Flash was originally developed by Toshiba electrical engineer Fujio Masuoka, who filed US Patent 4,531,203 on the idea with colleague Hisakazu Iizuka back in 1981. Originally known as simultaneously erasable EEPROM (Electrically Erasable Programmable Read-Only Memory), it earned the nickname "flash" because it could be instantly erased and reprogrammed—as fast as a camera flash. At that time, state-of-the-art erasable memory chips (ordinary EPROMS) took 20 minutes or so to wipe for reuse with a beam of ultraviolet light, which meant they needed expensive, light-transparent packaging. Cheaper, electrically erasable EPROMS did exist, but used a bulkier and less efficient design that required two transistors to store each bit of information. Flash memory solved these problems.

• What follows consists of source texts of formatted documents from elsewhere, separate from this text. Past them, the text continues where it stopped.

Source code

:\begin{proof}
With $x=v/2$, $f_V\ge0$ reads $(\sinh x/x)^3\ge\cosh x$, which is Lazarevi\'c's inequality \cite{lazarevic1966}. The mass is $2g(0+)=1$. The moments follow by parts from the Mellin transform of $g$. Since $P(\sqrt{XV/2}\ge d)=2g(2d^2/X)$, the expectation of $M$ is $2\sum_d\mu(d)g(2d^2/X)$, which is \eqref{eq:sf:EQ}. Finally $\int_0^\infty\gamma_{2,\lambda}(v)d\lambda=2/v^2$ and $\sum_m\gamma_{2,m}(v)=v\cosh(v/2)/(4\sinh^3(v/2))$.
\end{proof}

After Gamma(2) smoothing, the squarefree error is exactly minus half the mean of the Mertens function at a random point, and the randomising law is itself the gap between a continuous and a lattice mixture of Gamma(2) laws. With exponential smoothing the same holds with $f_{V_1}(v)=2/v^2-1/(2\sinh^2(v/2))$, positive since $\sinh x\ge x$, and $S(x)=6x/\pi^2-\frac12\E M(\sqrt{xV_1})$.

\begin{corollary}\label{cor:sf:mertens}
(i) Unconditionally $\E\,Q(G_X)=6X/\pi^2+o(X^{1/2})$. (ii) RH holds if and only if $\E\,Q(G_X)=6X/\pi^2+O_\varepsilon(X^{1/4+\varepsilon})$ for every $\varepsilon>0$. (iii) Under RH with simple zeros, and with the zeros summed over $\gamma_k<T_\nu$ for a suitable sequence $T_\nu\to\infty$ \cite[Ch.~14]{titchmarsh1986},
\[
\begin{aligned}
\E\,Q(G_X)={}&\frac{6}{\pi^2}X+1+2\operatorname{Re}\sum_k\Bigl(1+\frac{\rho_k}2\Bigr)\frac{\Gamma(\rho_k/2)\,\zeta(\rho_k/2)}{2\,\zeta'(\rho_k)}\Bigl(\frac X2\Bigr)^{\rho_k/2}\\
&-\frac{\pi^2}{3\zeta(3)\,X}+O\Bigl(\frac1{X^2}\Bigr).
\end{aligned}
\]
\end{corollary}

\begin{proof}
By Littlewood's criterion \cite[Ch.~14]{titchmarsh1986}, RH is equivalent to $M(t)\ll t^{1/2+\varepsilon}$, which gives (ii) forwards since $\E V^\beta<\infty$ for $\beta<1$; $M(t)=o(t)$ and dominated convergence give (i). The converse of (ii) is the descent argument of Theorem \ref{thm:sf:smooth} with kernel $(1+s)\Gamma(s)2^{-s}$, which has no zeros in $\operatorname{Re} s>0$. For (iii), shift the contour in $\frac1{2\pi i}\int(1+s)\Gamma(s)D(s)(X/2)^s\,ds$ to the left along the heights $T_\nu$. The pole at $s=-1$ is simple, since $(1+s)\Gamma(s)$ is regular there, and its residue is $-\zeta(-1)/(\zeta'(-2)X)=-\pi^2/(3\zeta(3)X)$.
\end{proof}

Photo: Above: Erasable memory before flash: EPROM chips had little round windows in the top through which you could erase their contents using a lengthy blast of UV light. If you're interested, this one's a 32KB (kilobyte) AMD AM27C256 dating from 1986, so it has about 1000 times less storage capacity than even the small 32MB (megabyte) SD card in the top photo. Below: A closeup of the UV-transparent window and the chip wired inside the package.
Toshiba released the first flash chips in 1987, but most of us didn't come across the technology for another decade or so, after SD memory cards first appeared in 1999 (jointly supported by Toshiba, Matsushita, and SanDisk). SD cards allowed digital cameras to record hundreds of photos and made them far more useful than older film cameras, which were limited to taking about 24–36 pictures at a time. Toshiba launched the first digital music player using an SD card the following year. It took Apple a few more years to catch up and fully embrace flash technology in its own digital music player, the iPod. Early "classic" iPods all used hard drives, but the release of the tiny iPod Shuffle in 2005 marked the beginning of a gradual switchover, and all modern iPods and iPhones now use flash memory instead.
What's the future for flash memory?
Flash has rapidly overtaken magnetic storage over the last decade or so; in everything from supercomputers and laptops to smartphones and iPods, hard drives have increasingly given way to fast, compact SSDs (solid-state drives) based on flash chips. That trend has been driven by—and helped to drive—another one: the shift from desktop computers and landline phones to mobile devices (smartphones and tablets) and cellphones, which need ultra-compact, high-density, extremely reliable memories that can withstand the stresses and strains of being thrown around in our backpacks and briefcases. These trends are now favoring 3D flash ("stacked") technology, developed in the early 2000s and formally launched by Samsung in 2013, in which dozens of different layers of memory cells can be grown on the same silicon wafer to increase storage capacity (just like the multiple floors of a high-rise office block let us pack more offices into the same area of land). Instead of using floating gates (as described above), 3D flash uses an alternative (though sometimes less reliable) technique called charge-trap, which allows us to engineer much higher capacity memories in the same amount of space, well into the terabit (Tbit) scale (1 trillion bits = 1,000,000,000,000 bits).